To-day there is not time for commanding officers to study men in detail and elaboration. Colonel Moss, our commanding officer, knew this full well. Our allies are fighting defensively, waiting for a force which, aroused by the brutality and ruthlessness of the Hun, is the incarnate spirit of the offensive. If we would win, we must go now. We cannot delay. But we cannot go if our men are not trained, if they have not become imbued with the enthusiasm necessary for success in war. To obtain this spirit the morale of troops must be very high indeed. To create this morale their officers must understand their psychology and must know them intimately through contact. To obtain this contact they must have a common meeting-ground where they can become mutually acquainted without detriment to discipline. The officers must divine just what expression brings forth the greatest sincere response. In the 367th Regiment the commanding officer accomplishes this by frequent talks on widely varied subjects to the entire regiment in the auditorium. He weighs the response given to each subject. It can be stated with confidence that to-day he knows just how to appeal to them and what appeal arouses the fighting spirit of the Buffaloes; and he himself has stated on numerous occasions that he knows that when they go over the top Wilhelmstrasse will know it.

This vitally important knowledge could never have been acquired in the short time allotted excepting for this common meeting-place.

Has this morale been created in the regiment? This is my answer: General Bell, former Chief of Staff and second ranking Major-General in the Army, and twenty-eight years a soldier, said, among other things, in an address delivered to the Buffaloes: "This is the best-disciplined, the best-drilled, and the

best-spirited regiment that has been under my command at this cantonment. I predicted last fall that Colonel Moss would have the best regiment at Camp Upton, and you men have made my prediction come true. I would lead you in battle against any army in the world with every confidence in the outcome. I know that you would acquit yourselves with the same bravery and loyalty that has attracted the attention of the world to the Negro regiments in the Regular Army.
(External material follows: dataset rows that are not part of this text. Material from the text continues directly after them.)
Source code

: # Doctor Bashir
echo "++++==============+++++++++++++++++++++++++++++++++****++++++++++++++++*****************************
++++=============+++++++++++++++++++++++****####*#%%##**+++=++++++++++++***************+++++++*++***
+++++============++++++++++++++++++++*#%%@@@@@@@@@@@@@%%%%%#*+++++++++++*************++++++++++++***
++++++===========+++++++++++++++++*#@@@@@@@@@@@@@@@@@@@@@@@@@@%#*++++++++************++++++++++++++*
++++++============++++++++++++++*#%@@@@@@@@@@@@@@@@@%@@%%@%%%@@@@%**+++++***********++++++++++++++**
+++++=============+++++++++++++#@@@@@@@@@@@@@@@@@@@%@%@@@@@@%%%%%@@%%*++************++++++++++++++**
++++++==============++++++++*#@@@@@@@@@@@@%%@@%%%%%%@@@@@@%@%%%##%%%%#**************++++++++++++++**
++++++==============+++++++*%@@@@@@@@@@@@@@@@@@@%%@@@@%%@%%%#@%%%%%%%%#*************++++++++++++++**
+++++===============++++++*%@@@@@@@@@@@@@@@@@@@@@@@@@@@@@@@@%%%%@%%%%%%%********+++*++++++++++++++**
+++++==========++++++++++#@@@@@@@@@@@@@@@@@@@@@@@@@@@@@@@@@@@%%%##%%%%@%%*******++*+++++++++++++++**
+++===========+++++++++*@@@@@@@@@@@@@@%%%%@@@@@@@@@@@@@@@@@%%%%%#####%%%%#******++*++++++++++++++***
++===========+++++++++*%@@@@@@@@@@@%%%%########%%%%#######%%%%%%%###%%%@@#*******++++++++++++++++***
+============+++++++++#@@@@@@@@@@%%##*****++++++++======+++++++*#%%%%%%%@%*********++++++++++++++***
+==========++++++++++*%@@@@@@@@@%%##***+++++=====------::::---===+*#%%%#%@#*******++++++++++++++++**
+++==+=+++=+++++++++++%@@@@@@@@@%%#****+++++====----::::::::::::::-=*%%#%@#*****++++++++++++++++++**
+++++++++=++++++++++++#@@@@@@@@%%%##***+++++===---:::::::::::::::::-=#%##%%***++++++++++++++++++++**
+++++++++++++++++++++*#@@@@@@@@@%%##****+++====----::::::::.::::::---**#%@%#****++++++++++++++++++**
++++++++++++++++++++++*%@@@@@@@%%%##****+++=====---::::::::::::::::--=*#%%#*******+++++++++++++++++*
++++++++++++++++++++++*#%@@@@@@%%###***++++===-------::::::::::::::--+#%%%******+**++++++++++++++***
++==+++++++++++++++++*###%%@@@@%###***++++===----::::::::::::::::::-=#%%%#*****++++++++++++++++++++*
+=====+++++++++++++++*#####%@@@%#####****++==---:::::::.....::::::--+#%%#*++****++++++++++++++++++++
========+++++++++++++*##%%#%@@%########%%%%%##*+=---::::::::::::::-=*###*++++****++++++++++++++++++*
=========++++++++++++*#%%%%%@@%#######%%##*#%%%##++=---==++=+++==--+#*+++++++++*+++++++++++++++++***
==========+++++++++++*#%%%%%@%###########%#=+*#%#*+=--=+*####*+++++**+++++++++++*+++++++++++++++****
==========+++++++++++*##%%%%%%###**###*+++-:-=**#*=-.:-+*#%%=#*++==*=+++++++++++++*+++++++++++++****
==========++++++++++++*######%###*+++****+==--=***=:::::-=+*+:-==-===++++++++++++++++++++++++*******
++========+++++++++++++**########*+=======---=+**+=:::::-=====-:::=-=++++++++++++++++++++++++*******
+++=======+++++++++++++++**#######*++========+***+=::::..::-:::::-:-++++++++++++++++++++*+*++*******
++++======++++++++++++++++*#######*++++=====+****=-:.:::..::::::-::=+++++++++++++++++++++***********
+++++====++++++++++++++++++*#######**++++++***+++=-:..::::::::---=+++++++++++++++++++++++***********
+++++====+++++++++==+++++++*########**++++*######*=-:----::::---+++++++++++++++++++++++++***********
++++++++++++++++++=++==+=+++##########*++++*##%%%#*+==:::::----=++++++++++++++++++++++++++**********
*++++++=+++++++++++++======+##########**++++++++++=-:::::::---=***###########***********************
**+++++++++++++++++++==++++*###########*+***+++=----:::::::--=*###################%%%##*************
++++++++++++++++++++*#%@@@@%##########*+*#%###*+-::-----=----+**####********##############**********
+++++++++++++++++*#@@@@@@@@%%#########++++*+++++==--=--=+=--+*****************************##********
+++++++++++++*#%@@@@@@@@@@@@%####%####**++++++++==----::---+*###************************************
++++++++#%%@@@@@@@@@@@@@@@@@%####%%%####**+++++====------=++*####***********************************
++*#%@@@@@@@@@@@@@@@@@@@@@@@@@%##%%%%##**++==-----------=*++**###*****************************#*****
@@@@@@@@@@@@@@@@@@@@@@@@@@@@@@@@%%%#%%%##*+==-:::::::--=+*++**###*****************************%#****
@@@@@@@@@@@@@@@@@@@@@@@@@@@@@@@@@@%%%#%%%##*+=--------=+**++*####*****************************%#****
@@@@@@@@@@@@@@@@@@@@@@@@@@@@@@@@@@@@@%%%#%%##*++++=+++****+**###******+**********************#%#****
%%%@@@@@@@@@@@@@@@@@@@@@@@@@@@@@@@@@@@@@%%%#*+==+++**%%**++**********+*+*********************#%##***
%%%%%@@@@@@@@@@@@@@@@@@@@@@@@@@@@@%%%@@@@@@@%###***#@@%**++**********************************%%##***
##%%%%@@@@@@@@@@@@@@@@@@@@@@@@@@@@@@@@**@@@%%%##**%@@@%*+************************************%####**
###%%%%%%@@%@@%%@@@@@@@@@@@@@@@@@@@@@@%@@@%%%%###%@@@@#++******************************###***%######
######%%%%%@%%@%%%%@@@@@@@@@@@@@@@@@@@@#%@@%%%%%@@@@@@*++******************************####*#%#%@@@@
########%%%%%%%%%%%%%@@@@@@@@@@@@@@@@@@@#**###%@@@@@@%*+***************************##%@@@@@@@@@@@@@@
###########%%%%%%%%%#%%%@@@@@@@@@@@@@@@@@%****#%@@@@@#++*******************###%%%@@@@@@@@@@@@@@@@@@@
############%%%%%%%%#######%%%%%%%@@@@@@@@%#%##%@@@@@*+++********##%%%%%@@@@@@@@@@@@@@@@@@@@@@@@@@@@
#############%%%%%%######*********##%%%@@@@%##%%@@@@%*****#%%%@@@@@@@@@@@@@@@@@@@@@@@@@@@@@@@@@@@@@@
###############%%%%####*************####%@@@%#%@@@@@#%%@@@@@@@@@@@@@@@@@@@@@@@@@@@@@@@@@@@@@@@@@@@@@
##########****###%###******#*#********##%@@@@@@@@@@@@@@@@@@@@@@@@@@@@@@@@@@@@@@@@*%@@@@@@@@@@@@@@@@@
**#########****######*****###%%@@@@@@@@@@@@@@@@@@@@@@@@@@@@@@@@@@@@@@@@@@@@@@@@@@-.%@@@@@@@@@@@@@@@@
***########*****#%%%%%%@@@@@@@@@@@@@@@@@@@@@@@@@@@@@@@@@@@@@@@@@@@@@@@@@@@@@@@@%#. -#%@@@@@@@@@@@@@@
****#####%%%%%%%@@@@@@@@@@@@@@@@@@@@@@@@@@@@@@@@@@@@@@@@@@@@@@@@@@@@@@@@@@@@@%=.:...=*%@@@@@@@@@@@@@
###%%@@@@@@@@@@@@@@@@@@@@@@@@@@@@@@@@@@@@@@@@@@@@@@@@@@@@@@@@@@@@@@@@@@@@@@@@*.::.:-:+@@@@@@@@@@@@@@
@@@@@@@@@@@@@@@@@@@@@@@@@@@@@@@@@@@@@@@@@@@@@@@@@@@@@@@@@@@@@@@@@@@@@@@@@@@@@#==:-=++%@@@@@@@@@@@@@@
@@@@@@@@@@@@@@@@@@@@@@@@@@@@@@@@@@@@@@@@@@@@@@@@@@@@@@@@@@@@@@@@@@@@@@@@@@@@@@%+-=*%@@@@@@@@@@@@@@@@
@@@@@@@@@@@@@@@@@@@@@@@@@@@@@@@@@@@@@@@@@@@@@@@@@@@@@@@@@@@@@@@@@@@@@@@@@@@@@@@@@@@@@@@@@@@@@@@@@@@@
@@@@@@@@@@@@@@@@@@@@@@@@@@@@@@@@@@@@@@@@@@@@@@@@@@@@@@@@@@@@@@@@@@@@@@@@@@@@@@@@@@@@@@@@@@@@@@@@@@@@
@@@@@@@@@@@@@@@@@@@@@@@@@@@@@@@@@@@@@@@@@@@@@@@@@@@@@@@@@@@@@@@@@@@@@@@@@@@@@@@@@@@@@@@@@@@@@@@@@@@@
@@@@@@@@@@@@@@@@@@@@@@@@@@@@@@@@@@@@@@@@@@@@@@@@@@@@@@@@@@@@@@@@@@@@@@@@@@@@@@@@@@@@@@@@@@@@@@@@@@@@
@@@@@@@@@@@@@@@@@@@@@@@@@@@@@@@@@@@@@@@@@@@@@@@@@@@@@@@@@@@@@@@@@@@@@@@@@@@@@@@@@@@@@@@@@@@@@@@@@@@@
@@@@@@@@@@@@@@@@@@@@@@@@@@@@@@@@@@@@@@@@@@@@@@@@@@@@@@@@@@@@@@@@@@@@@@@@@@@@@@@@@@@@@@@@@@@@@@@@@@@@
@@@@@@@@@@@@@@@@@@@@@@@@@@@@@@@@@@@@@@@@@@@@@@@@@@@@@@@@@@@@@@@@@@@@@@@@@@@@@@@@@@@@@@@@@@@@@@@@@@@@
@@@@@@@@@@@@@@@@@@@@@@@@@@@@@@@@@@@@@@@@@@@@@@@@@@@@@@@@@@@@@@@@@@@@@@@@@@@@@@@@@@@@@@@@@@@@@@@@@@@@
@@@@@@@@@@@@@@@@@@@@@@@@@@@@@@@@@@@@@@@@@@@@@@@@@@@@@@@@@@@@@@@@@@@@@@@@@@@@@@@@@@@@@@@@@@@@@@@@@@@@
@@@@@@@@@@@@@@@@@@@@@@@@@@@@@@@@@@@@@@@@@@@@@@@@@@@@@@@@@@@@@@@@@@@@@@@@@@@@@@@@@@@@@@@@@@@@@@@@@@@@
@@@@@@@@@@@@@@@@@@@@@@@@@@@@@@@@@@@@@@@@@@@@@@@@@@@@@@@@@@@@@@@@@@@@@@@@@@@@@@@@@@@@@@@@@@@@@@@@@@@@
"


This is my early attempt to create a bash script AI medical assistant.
I say again, I would lead Negro troops in battle against the greatest fighters of the world with confidence in my success. I have served a good many years with colored soldiers, and I know them. Properly led, they haven't a superior in the world."

It should be remembered that this high degree of proficiency

REPRODUCED FROM A PAINTING BY ORLANDO ROULAND
LIEUTENANT OSCEOLA McKAINE

and efficiency was obtained under the instruction of colored officers.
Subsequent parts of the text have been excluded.